(Data for analysis)

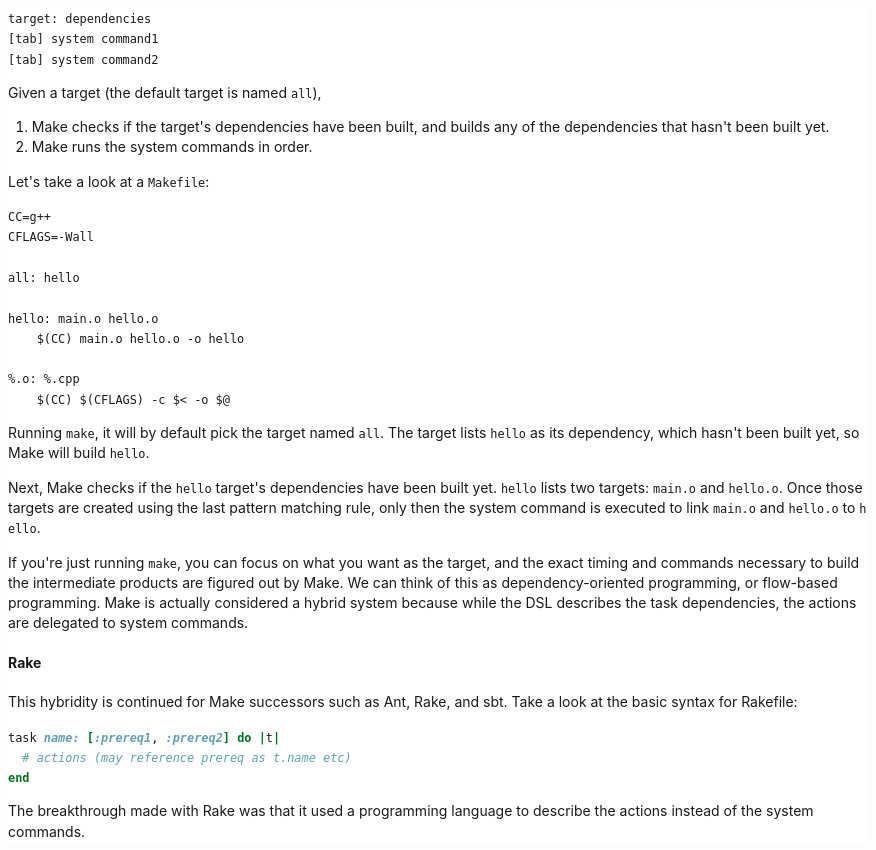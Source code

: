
 ```
target: dependencies
[tab] system command1
[tab] system command2
```

Given a target (the default target is named `all`),

1. Make checks if the target's dependencies have been built, and builds any of the dependencies that hasn't been built yet.
2. Make runs the system commands in order.

Let's take a look at a `Makefile`:

```
CC=g++
CFLAGS=-Wall

all: hello

hello: main.o hello.o
    $(CC) main.o hello.o -o hello

%.o: %.cpp
    $(CC) $(CFLAGS) -c $< -o $@
```

Running `make`, it will by default pick the target named `all`.
The target lists `hello` as its dependency, which hasn't been built yet, so Make will build `hello`.

Next, Make checks if the `hello` target's dependencies have been built yet.
`hello` lists two targets: `main.o` and `hello.o`.
Once those targets are created using the last pattern matching rule,
only then the system command is executed to link `main.o` and `hello.o` to `hello`.

If you're just running `make`, you can focus on what you want as the target,
and the exact timing and commands necessary to build the intermediate products are figured out by Make.
We can think of this as dependency-oriented programming, or flow-based programming.
Make is actually considered a hybrid system because while the DSL describes the task dependencies, the actions are delegated to system commands.

#### Rake

This hybridity is continued for Make successors such as Ant, Rake, and sbt.
Take a look at the basic syntax for Rakefile:

```ruby
task name: [:prereq1, :prereq2] do |t|
  # actions (may reference prereq as t.name etc)
end
```

The breakthrough made with Rake was that it used a programming language to
describe the actions instead of the system commands.


  [Getting-Started]: Getting-Started.html
  [Setup]: Setup.html
  [Basic-Def]: Basic-Def.html
  [Library-Dependencies]: Library-Dependencies.html
  [Multi-Project]: Multi-Project.html
  [Name-Index]: Name-Index.html
  [Triggered-Execution]: Triggered-Execution.html
  [Java-Sources]: Java-Sources.html
  [Testing]: Testing.html
  [Parallel-Execution]: Parallel-Execution.html
  [Basic-Def]: Basic-Def.html
  [Scopes]: Scopes.html
  [Task-Graph]: Task-Graph.html
  [Basic-Def]: Basic-Def.html
  [Hello]: Hello.html
  [Running]: Running.html
  [MSI]: https://piccolo.link/sbt-1.1.6.msi
  [Setup-Notes]: ../docs/Setup-Notes.html
  [Mac]: Installing-sbt-on-Mac.html
  [Windows]: Installing-sbt-on-Windows.html
  [Linux]: Installing-sbt-on-Linux.html
  [ZIP]: https://piccolo.link/sbt-1.1.6.zip
  [TGZ]: https://piccolo.link/sbt-1.1.6.tgz
  [Manual-Installation]: Manual-Installation.html
  [oraclejdk8]: http://www.oracle.com/technetwork/java/javase/downloads/jdk8-downloads-2133151.html
  [MSI]: https://piccolo.link/sbt-1.1.6.msi
  [ZIP]: https://piccolo.link/sbt-1.1.6.zip
  [TGZ]: https://piccolo.link/sbt-1.1.6.tgz
  [oraclejdk8]: http://www.oracle.com/technetwork/java/javase/downloads/jdk8-downloads-2133151.html
  [ZIP]: https://piccolo.link/sbt-1.1.6.zip
  [TGZ]: https://piccolo.link/sbt-1.1.6.tgz
  [RPM]: https://dl.bintray.com/sbt/rpm/sbt-1.1.6.rpm
  [DEB]: https://dl.bintray.com/sbt/debian/sbt-1.1.6.deb
  [Manual-Installation]: Manual-Installation.html
  [website127]: https://github.com/sbt/website/issues/127
  [cert-bug]: https://bugs.launchpad.net/ubuntu/+source/ca-certificates-java/+bug/1739631
  [Basic-Def]: Basic-Def.html
  [Setup]: Setup.html
  [Running]: Running.html
  [Essential-sbt]: https://www.scalawilliam.com/essential-sbt/
  [Hello]: Hello.html
  [Setup]: Setup.html
  [Organizing-Build]: Organizing-Build.html
  [Hello]: Hello.html
  [Setup]: Setup.html
  [Triggered-Execution]: ../docs/Triggered-Execution.html
  [Command-Line-Reference]: ../docs/Command-Line-Reference.html
  [Task-Graph]: Task-Graph.html
  [Bare-Def]: Bare-Def.html
  [Full-Def]: Full-Def.html
  [Running]: Running.html
  [Library-Dependencies]: Library-Dependencies.html
  [Input-Tasks]: ../docs/Input-Tasks.html
  [Basic-Def]: Basic-Def.html
  [Scopes]: Scopes.html
  [Make]: https://en.wikipedia.org/wiki/Make_(software)
  [Ant]: http://ant.apache.org/
  [Rake]: https://ruby.github.io/rake/
  [Basic-Def]: Basic-Def.html
  [Task-Graph]: Task-Graph.html
  [Library-Dependencies]: Library-Dependencies.html
  [Multi-Project]: Multi-Project.html
  [Inspecting-Settings]: ../docs/Inspecting-Settings.html
  [Scope-Delegation]: Scope-Delegation.html
  [Scopes]: Scopes.html
  [Basic-Def]: Basic-Def.html
  [Scopes]: Scopes.html
  [Basic-Def]: Basic-Def.html
  [Scopes]: Scopes.html
  [Task-Graph]: Task-Graph.html
  [external-maven-ivy]: ../docs/Library-Management.html#external-maven-ivy
  [Cross-Build]: ../docs/Cross-Build.html
  [Resolvers]: ../docs/Resolvers.html
  [Library-Management]: ../docs/Library-Management.html
  [Basic-Def]: Basic-Def.html
  [Scopes]: Scopes.html
  [Directories]: Directories.html
  [Organizing-Build]: Organizing-Build.html
  [Basic-Def]: Basic-Def.html
  [Library-Dependencies]: Library-Dependencies.html
  [Multi-Project]: Multi-Project.html
  [global-vs-local-plugins]: ../docs/Best-Practices.html#global-vs-local-plugins
  [Community-Plugins]: ../docs/Community-Plugins.html
  [Plugins]: ../docs/Plugins.html
  [Plugins-Best-Practices]: ../docs/Plugins-Best-Practices.html
  [Task-Graph]: Task-Graph.html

(End Data for analysis)

Description of the task:
Transcribe, word for word, only the material from its opening line through the line containing "We can think", both ends included, and omit the pictures.

Reply to the task:
Source code

:
 ```
target: dependencies
[tab] system command1
[tab] system command2
```

Given a target (the default target is named `all`),

1. Make checks if the target's dependencies have been built, and builds any of the dependencies that hasn't been built yet.
2. Make runs the system commands in order.

Let's take a look at a `Makefile`:

```
CC=g++
CFLAGS=-Wall

all: hello

hello: main.o hello.o
    $(CC) main.o hello.o -o hello

%.o: %.cpp
    $(CC) $(CFLAGS) -c $< -o $@
```

Running `make`, it will by default pick the target named `all`.
The target lists `hello` as its dependency, which hasn't been built yet, so Make will build `hello`.

Next, Make checks if the `hello` target's dependencies have been built yet.
`hello` lists two targets: `main.o` and `hello.o`.
Once those targets are created using the last pattern matching rule,
only then the system command is executed to link `main.o` and `hello.o` to `hello`.

If you're just running `make`, you can focus on what you want as the target,
and the exact timing and commands necessary to build the intermediate products are figured out by Make.
We can think of this as dependency-oriented programming, or flow-based programming.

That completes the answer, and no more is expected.